■ **INSTRUCTIONS FOR THE TASK**
Scan the listing below. Copy each line that contains "possono".

■ **MATERIAL FOR THIS EXERCISE**
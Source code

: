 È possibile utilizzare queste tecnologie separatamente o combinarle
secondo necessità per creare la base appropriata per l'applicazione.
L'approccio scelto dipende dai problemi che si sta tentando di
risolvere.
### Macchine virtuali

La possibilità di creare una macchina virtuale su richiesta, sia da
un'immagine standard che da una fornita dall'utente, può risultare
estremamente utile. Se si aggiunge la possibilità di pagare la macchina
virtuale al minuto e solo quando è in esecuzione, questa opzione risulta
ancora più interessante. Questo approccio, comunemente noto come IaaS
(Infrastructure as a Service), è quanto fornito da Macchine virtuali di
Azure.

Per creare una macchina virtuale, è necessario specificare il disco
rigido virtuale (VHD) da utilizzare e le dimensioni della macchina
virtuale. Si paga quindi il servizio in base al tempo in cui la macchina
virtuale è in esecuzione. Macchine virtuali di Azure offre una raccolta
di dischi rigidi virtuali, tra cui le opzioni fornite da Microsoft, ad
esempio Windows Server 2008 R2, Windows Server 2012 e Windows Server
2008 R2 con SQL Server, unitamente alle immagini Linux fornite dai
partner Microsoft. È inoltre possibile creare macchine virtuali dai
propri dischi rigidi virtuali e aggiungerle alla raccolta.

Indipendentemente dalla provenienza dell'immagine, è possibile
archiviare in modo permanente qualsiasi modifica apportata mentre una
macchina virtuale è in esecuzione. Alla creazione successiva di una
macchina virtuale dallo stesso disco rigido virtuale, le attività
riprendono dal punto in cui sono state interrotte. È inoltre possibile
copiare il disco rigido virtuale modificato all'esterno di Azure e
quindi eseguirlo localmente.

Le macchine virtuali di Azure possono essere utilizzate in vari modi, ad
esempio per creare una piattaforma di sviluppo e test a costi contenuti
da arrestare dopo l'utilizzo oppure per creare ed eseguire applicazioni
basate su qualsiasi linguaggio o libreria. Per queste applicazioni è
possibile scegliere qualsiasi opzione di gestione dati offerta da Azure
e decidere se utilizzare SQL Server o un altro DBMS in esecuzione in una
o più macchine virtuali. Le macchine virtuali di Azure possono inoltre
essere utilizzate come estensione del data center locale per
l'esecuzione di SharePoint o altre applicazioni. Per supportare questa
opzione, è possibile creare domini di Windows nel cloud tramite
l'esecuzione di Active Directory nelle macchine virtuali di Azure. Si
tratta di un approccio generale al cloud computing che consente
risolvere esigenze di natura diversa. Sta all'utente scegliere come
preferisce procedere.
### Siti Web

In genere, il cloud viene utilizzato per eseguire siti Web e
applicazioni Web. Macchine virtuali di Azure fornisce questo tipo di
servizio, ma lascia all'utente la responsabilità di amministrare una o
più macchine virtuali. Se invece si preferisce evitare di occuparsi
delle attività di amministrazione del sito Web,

■ **EXPECTED ANSWER**
Le macchine virtuali di Azure possono essere utilizzate in vari modi, ad
o più macchine virtuali. Le macchine virtuali di Azure possono inoltre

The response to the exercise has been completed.